A tree based heap interface that should not be changed

testIsMinHeapOrdered.c

A test file to test your implementation of isMinHeapOrdered. You should add some of your own tests

isMinHeap.c

A stub file for you to write your function isMinHeap

isMinHeap.h

An array based heap interface that should not be changed

testIsMinHeapOrdered.c

A test file to test your implementation of isMinHeap. You should add some of your own tests

Part 1. Sorting detective: Empirical Analysis of unknown sorting algorithms - 2 Marks

Please write all your results for this section in and open office spreadsheet file called timing.ods and write your answers in a file called conclusions.txt

To run open office spreadsheet application type at command line

soffice -calc

This can be done in pairs or groups of 3.
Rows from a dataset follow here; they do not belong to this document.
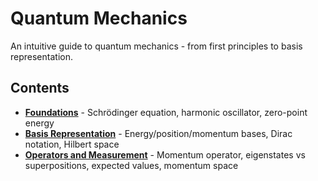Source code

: # Quantum Mechanics

An intuitive guide to quantum mechanics - from first principles to basis representation.

## Contents

- **[Foundations](quantum-foundations.md)** - Schrödinger equation, harmonic oscillator, zero-point energy
- **[Basis Representation](quantum-basis-representation.md)** - Energy/position/momentum bases, Dirac notation, Hilbert space
- **[Operators and Measurement](quantum-operators.md)** - Momentum operator, eigenstates vs superpositions, expected values, momentum space
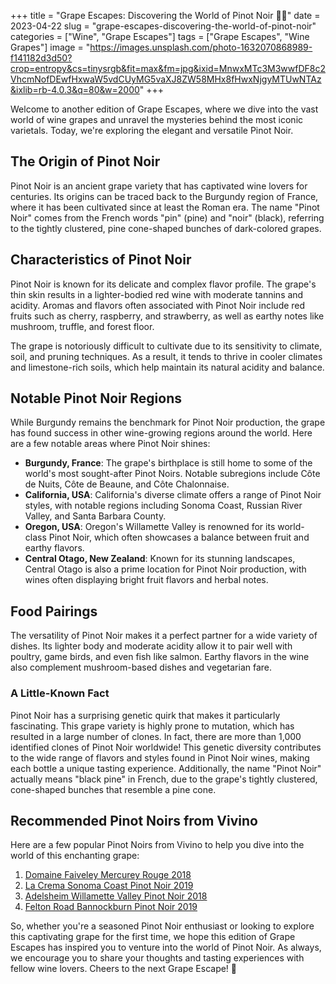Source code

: +++
title = "Grape Escapes: Discovering the World of Pinot Noir 🍇🍷"
date = 2023-04-22
slug = "grape-escapes-discovering-the-world-of-pinot-noir"
categories = ["Wine", "Grape Escapes"]
tags = ["Grape Escapes", "Wine Grapes"]
image = "https://images.unsplash.com/photo-1632070868989-f141182d3d50?crop=entropy&cs=tinysrgb&fit=max&fm=jpg&ixid=MnwxMTc3M3wwfDF8c2VhcmNofDEwfHxwaW5vdCUyMG5vaXJ8ZW58MHx8fHwxNjgyMTUwNTAz&ixlib=rb-4.0.3&q=80&w=2000"
+++

<p>Welcome to another edition of Grape Escapes, where we dive into the vast world of wine grapes and unravel the mysteries behind the most iconic varietals. Today, we're exploring the elegant and versatile Pinot Noir.</p><h2 id="the-origin-of-pinot-noir">The Origin of Pinot Noir</h2><p>Pinot Noir is an ancient grape variety that has captivated wine lovers for centuries. Its origins can be traced back to the Burgundy region of France, where it has been cultivated since at least the Roman era. The name "Pinot Noir" comes from the French words "pin" (pine) and "noir" (black), referring to the tightly clustered, pine cone-shaped bunches of dark-colored grapes.</p><h2 id="characteristics-of-pinot-noir">Characteristics of Pinot Noir</h2><p>Pinot Noir is known for its delicate and complex flavor profile. The grape's thin skin results in a lighter-bodied red wine with moderate tannins and acidity. Aromas and flavors often associated with Pinot Noir include red fruits such as cherry, raspberry, and strawberry, as well as earthy notes like mushroom, truffle, and forest floor.</p><p>The grape is notoriously difficult to cultivate due to its sensitivity to climate, soil, and pruning techniques. As a result, it tends to thrive in cooler climates and limestone-rich soils, which help maintain its natural acidity and balance.</p><h2 id="notable-pinot-noir-regions">Notable Pinot Noir Regions</h2><p>While Burgundy remains the benchmark for Pinot Noir production, the grape has found success in other wine-growing regions around the world. Here are a few notable areas where Pinot Noir shines:</p><ul><li><strong>Burgundy, France</strong>: The grape's birthplace is still home to some of the world's most sought-after Pinot Noirs. Notable subregions include Côte de Nuits, Côte de Beaune, and Côte Chalonnaise.</li><li><strong>California, USA</strong>: California's diverse climate offers a range of Pinot Noir styles, with notable regions including Sonoma Coast, Russian River Valley, and Santa Barbara County.</li><li><strong>Oregon, USA</strong>: Oregon's Willamette Valley is renowned for its world-class Pinot Noir, which often showcases a balance between fruit and earthy flavors.</li><li><strong>Central Otago, New Zealand</strong>: Known for its stunning landscapes, Central Otago is also a prime location for Pinot Noir production, with wines often displaying bright fruit flavors and herbal notes.</li></ul><h2 id="food-pairings">Food Pairings</h2><p>The versatility of Pinot Noir makes it a perfect partner for a wide variety of dishes. Its lighter body and moderate acidity allow it to pair well with poultry, game birds, and even fish like salmon. Earthy flavors in the wine also complement mushroom-based dishes and vegetarian fare.</p><h3 id="a-little-known-fact">A Little-Known Fact</h3><p>Pinot Noir has a surprising genetic quirk that makes it particularly fascinating. This grape variety is highly prone to mutation, which has resulted in a large number of clones. In fact, there are more than 1,000 identified clones of Pinot Noir worldwide! This genetic diversity contributes to the wide range of flavors and styles found in Pinot Noir wines, making each bottle a unique tasting experience. Additionally, the name "Pinot Noir" actually means "black pine" in French, due to the grape's tightly clustered, cone-shaped bunches that resemble a pine cone.</p><h2 id="recommended-pinot-noirs-from-vivino">Recommended Pinot Noirs from Vivino</h2><p>Here are a few popular Pinot Noirs from Vivino to help you dive into the world of this enchanting grape:</p><ol><li><a href="https://www.vivino.com/SE/sv/domaine-faiveley-mercurey-rouge/w/45864?year=2018">Domaine Faiveley Mercurey Rouge 2018</a></li><li><a href="https://www.vivino.com/SE/sv/la-crema-sonoma-coast-pinot-noir/w/9108?year=2019">La Crema Sonoma Coast Pinot Noir 2019</a></li><li><a href="https://www.vivino.com/SE/sv/adelsheim-vineyard-pinot-noir/w/1135897?year=2018">Adelsheim Willamette Valley Pinot Noir 2018</a></li><li><a href="https://www.vivino.com/SE/sv/felton-road-bannockburn-pinot-noir/w/88318?year=2019">Felton Road Bannockburn Pinot Noir 2019</a></li></ol><p>So, whether you're a seasoned Pinot Noir enthusiast or looking to explore this captivating grape for the first time, we hope this edition of Grape Escapes has inspired you to venture into the world of Pinot Noir. As always, we encourage you to share your thoughts and tasting experiences with fellow wine lovers. Cheers to the next Grape Escape! 🍷</p>
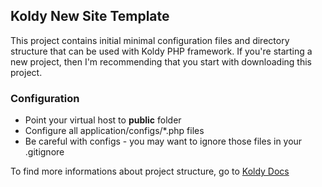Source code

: ## Koldy New Site Template

This project contains initial minimal configuration files and directory structure that can be used with Koldy PHP framework. If you're starting a new project, then I'm recommending that you start with downloading this project.

### Configuration

- Point your virtual host to **public** folder
- Configure all application/configs/*.php files
- Be careful with configs - you may want to ignore those files in your .gitignore

To find more informations about project structure, go to [Koldy Docs](http://koldy.net/docs/project-structure)
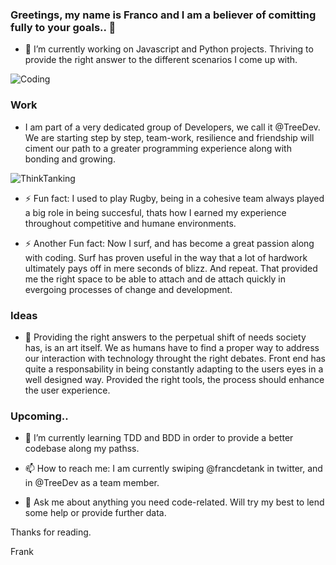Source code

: 

### Greetings, my name is Franco and I am a believer of comitting fully to your goals.. 👋

 - 🔭 I’m currently working on Javascript and Python projects. Thriving to provide the right answer to the different scenarios I come up with.
 
 ![Coding](https://hackernoon.com/hn-images/1*KbC-gUATfgCAHLos0n-Bqg.gif)

### Work
 
 - I am part of a very dedicated group of Developers, we call it @TreeDev. We are starting step by step, team-work, resilience and friendship will ciment our path to a greater programming experience along with bonding and growing.
 
![ThinkTanking](https://i.pinimg.com/originals/6f/e9/c9/6fe9c93c5a7ec01ec3dbbe8c70c9df29.gif)

 - ⚡ Fun fact: I used to play Rugby, being in a cohesive team always played a big role in being succesful,  thats how I earned my experience throughout competitive and humane environments.
 
 - ⚡ Another Fun fact: Now I surf, and has become a great passion along with coding. Surf has proven useful in the way that a lot of hardwork ultimately pays off in mere seconds of blizz. And repeat. That provided me the right space to be able to attach and de attach quickly in evergoing processes of change and development.
 
 
 ### Ideas
 - 👯 Providing the right answers to the perpetual shift of needs society has, is an art itself. We as humans have to find a proper way to address our interaction with technology throught the right debates. Front end has quite a responsability in being constantly adapting to the users eyes in a well designed way. Provided the right tools, the process should enhance the user experience.
 
 
 ### Upcoming..
 
 - 🌱 I’m currently learning TDD and BDD in order to provide a better codebase along my pathss.


- 📫 How to reach me: I am currently swiping @francdetank in twitter, and in @TreeDev as a team member.
   

 - 💬 Ask me about anything you need code-related. Will try my best to lend some help or provide further data.

  Thanks for reading.

  Frank

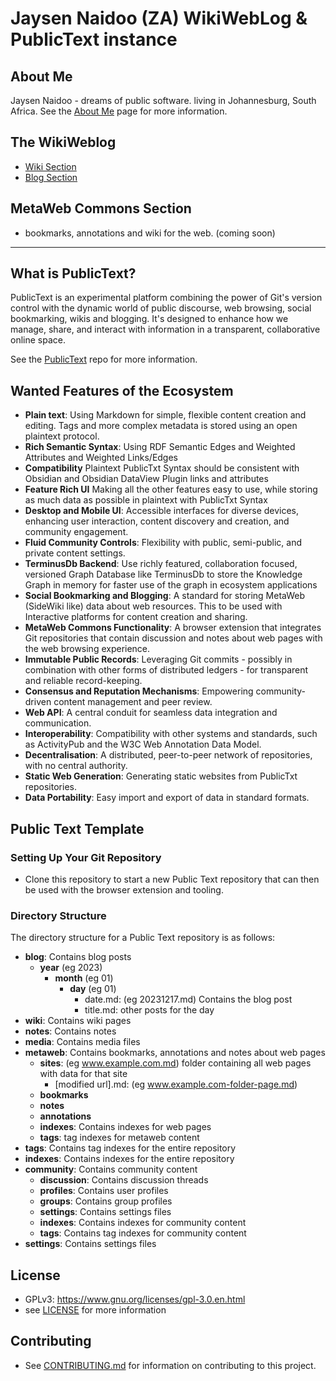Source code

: # Jaysen Naidoo (ZA) WikiWebLog & PublicText instance

## About Me

Jaysen Naidoo - dreams of public software. living in Johannesburg, South Africa.
See the [About Me](/about.md) page for more information.

## The WikiWeblog

- [Wiki Section](/wiki/home.md)
- [Blog Section](/blog/home.md)

## MetaWeb Commons Section

- bookmarks, annotations and wiki for the web. (coming soon)



-------------------------------------------

## What is PublicText?

PublicText is an experimental platform combining the power of Git's version control with the dynamic world of public discourse, web browsing, social bookmarking, wikis and blogging. It's designed to enhance how we manage, share, and interact with information in a transparent, collaborative online space.

See the [PublicText](https://github.com/jaysen/publictext/) repo for more information.


## Wanted Features of the Ecosystem

- **Plain text**: Using Markdown for simple, flexible content creation and editing. Tags and more complex metadata is stored using an open plaintext protocol.
- **Rich Semantic Syntax**: Using RDF Semantic Edges and Weighted Attributes and Weighted Links/Edges 
- **Compatibility** Plaintext PublicTxt Syntax should be consistent with Obsidian and Obsidian DataView Plugin links and attributes 
- **Feature Rich UI** Making all the other features easy to use, while storing as much data as possible in plaintext with PublicTxt Syntax
- **Desktop and Mobile UI**: Accessible interfaces for diverse devices, enhancing user interaction, content discovery and creation, and community engagement.
- **Fluid Community Controls**: Flexibility with public, semi-public, and private content settings.
- **TerminusDb Backend**: Use richly featured, collaboration focused, versioned Graph Database like TerminusDb to store the Knowledge Graph  in memory for faster use of the graph in ecosystem applications
- **Social Bookmarking and Blogging**: A standard for storing MetaWeb (SideWiki like) data about web resources. This to be used with  Interactive platforms for content creation and sharing.
- **MetaWeb Commons Functionality**: A browser extension that integrates Git repositories that contain discussion and notes about web pages with the web browsing experience.
- **Immutable Public Records**: Leveraging Git commits - possibly in combination with other forms of distributed ledgers - for transparent and reliable record-keeping.
- **Consensus and Reputation Mechanisms**: Empowering community-driven content management and peer review.
- **Web API**: A central conduit for seamless data integration and communication.
- **Interoperability**: Compatibility with other systems and standards, such as ActivityPub and the W3C Web Annotation Data Model.
- **Decentralisation**: A distributed, peer-to-peer network of repositories, with no central authority.
- **Static Web Generation**: Generating static websites from PublicTxt repositories.
- **Data Portability**: Easy import and export of data in standard formats.

## Public Text Template

### Setting Up Your Git Repository

- Clone this repository to start a new Public Text repository that can then be used with the browser extension and tooling.

### Directory Structure

The directory structure for a Public Text repository is as follows:

- **blog**: Contains blog posts
  - **year** (eg 2023)
    - **month** (eg 01)
      - **day** (eg 01)
        - date.md: (eg 20231217.md) Contains the blog post
        - title.md: other posts for the day
- **wiki**: Contains wiki pages
- **notes**: Contains notes
- **media**: Contains media files
- **metaweb**: Contains bookmarks, annotations and notes about web pages
  - **sites**: (eg www.example.com.md) folder containing all web pages with data for that site
    - [modified url].md: (eg www.example.com-folder-page.md)
  - **bookmarks**
  - **notes**
  - **annotations**
  - **indexes**: Contains indexes for web pages
  - **tags**: tag indexes for metaweb content
- **tags**: Contains tag indexes for the entire repository
- **indexes**: Contains indexes for the entire repository
- **community**: Contains community content
  - **discussion**: Contains discussion threads
  - **profiles**: Contains user profiles
  - **groups**: Contains group profiles
  - **settings**: Contains settings files
  - **indexes**: Contains indexes for community content
  - **tags**: Contains tag indexes for community content
- **settings**: Contains settings files



## License
- GPLv3: https://www.gnu.org/licenses/gpl-3.0.en.html 
- see [LICENSE](LICENSE) for more information

## Contributing
- See [CONTRIBUTING.md](CONTRIBUTING.md) for information on contributing to this project.
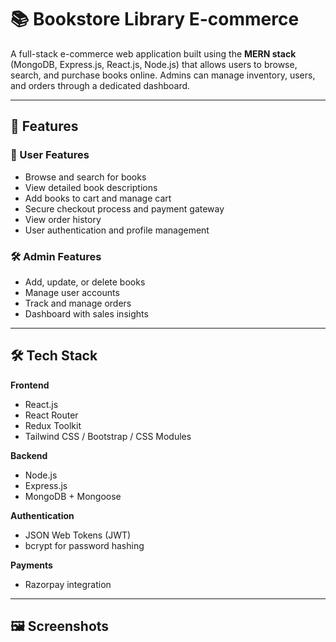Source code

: # 📚 Bookstore Library E-commerce

A full-stack e-commerce web application built using the **MERN stack** (MongoDB, Express.js, React.js, Node.js) that allows users to browse, search, and purchase books online. Admins can manage inventory, users, and orders through a dedicated dashboard.

---

## 🚀 Features

### 👤 User Features
- Browse and search for books
- View detailed book descriptions
- Add books to cart and manage cart
- Secure checkout process and payment gateway
- View order history
- User authentication and profile management

### 🛠️ Admin Features
- Add, update, or delete books
- Manage user accounts
- Track and manage orders
- Dashboard with sales insights

---

## 🛠️ Tech Stack

**Frontend**
- React.js
- React Router
- Redux Toolkit
- Tailwind CSS / Bootstrap / CSS Modules

**Backend**
- Node.js
- Express.js
- MongoDB + Mongoose

**Authentication**
- JSON Web Tokens (JWT)
- bcrypt for password hashing

**Payments**
- Razorpay integration

---

## 🖼️ Screenshots

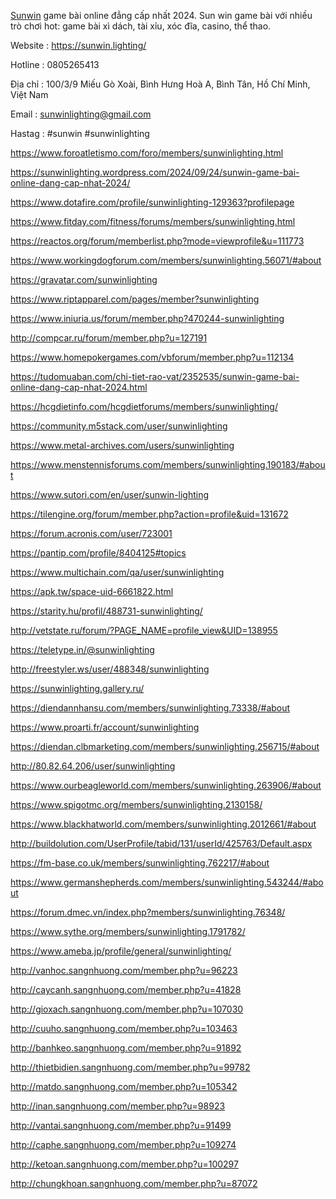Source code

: [Sunwin](https://sunwin.lighting/) game bài online đẳng cấp nhất 2024. Sun win game bài với nhiều trò chơi hot: game bài xì dách, tài xỉu, xóc đĩa, casino, thể thao.

Website : https://sunwin.lighting/

Hotline : 0805265413

Địa chỉ : 100/3/9 Miếu Gò Xoài, Bình Hưng Hoà A, Bình Tân, Hồ Chí Minh, Việt Nam

Email : sunwinlighting@gmail.com

Hastag : #sunwin #sunwinlighting

https://www.foroatletismo.com/foro/members/sunwinlighting.html

https://sunwinlighting.wordpress.com/2024/09/24/sunwin-game-bai-online-dang-cap-nhat-2024/

https://www.dotafire.com/profile/sunwinlighting-129363?profilepage

https://www.fitday.com/fitness/forums/members/sunwinlighting.html

https://reactos.org/forum/memberlist.php?mode=viewprofile&u=111773

https://www.workingdogforum.com/members/sunwinlighting.56071/#about

https://gravatar.com/sunwinlighting

https://www.riptapparel.com/pages/member?sunwinlighting

https://www.iniuria.us/forum/member.php?470244-sunwinlighting

http://compcar.ru/forum/member.php?u=127191

https://www.homepokergames.com/vbforum/member.php?u=112134

https://tudomuaban.com/chi-tiet-rao-vat/2352535/sunwin-game-bai-online-dang-cap-nhat-2024.html

https://hcgdietinfo.com/hcgdietforums/members/sunwinlighting/

https://community.m5stack.com/user/sunwinlighting

https://www.metal-archives.com/users/sunwinlighting

https://www.menstennisforums.com/members/sunwinlighting.190183/#about

https://www.sutori.com/en/user/sunwin-lighting

https://tilengine.org/forum/member.php?action=profile&uid=131672

https://forum.acronis.com/user/723001

https://pantip.com/profile/8404125#topics

https://www.multichain.com/qa/user/sunwinlighting

https://apk.tw/space-uid-6661822.html

https://starity.hu/profil/488731-sunwinlighting/

http://vetstate.ru/forum/?PAGE_NAME=profile_view&UID=138955

https://teletype.in/@sunwinlighting

http://freestyler.ws/user/488348/sunwinlighting

https://sunwinlighting.gallery.ru/

https://diendannhansu.com/members/sunwinlighting.73338/#about

https://www.proarti.fr/account/sunwinlighting

https://diendan.clbmarketing.com/members/sunwinlighting.256715/#about

http://80.82.64.206/user/sunwinlighting

https://www.ourbeagleworld.com/members/sunwinlighting.263906/#about

https://www.spigotmc.org/members/sunwinlighting.2130158/

https://www.blackhatworld.com/members/sunwinlighting.2012661/#about

http://buildolution.com/UserProfile/tabid/131/userId/425763/Default.aspx

https://fm-base.co.uk/members/sunwinlighting.762217/#about

https://www.germanshepherds.com/members/sunwinlighting.543244/#about

https://forum.dmec.vn/index.php?members/sunwinlighting.76348/

https://www.sythe.org/members/sunwinlighting.1791782/

https://www.ameba.jp/profile/general/sunwinlighting/

http://vanhoc.sangnhuong.com/member.php?u=96223

http://caycanh.sangnhuong.com/member.php?u=41828

http://gioxach.sangnhuong.com/member.php?u=107030

http://cuuho.sangnhuong.com/member.php?u=103463

http://banhkeo.sangnhuong.com/member.php?u=91892

http://thietbidien.sangnhuong.com/member.php?u=99782

http://matdo.sangnhuong.com/member.php?u=105342

http://inan.sangnhuong.com/member.php?u=98923

http://vantai.sangnhuong.com/member.php?u=91499

http://caphe.sangnhuong.com/member.php?u=109274

http://ketoan.sangnhuong.com/member.php?u=100297

http://chungkhoan.sangnhuong.com/member.php?u=87072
For this part of the lab you are to run experiments to distinguish between three unknown sorting algorithms. These can be run by typing

~cs1927/bin/sortA

~cs1927/bin/sortB

~cs1927/bin/sortC

We know that the sorting algorithms are either insertion sort, naive bubble sort, bubble sort with early exit, selection sort or bogo sort (you may need to research bogo sort to find out what it is and how it behaves).

The programs will read in strings separated by newlines until it reaches the endo of file or Ctrl^d.

For example you could run the program as follows and manually type in input and then press control d.

~cs1927/bin/sortA
zzzzz
aabzz
cccdd
qwere
ZZZZZ
ctrl^d

Now examine the code in genRandom.c.

Notice that the error messages are printed on standard error using fprintf(stderr, ...) so that you can redirect the output to a file without missing the error messages appearing on the screen. The C function fprintf() is similar to printf() except that the output is sent to the specified file. In this case, the output file is the standard error stream which by default is the terminal on which the program is run. This means that the output would normally appear along with the rest of the output of your program. However, note that using Unix redirection (via >) will channel the standard output of your program to a file, the output printed on standard error will still appear on the screen (and is not channelled to the file by redirection). printf(...) is the same as fprintf(stdout, ...).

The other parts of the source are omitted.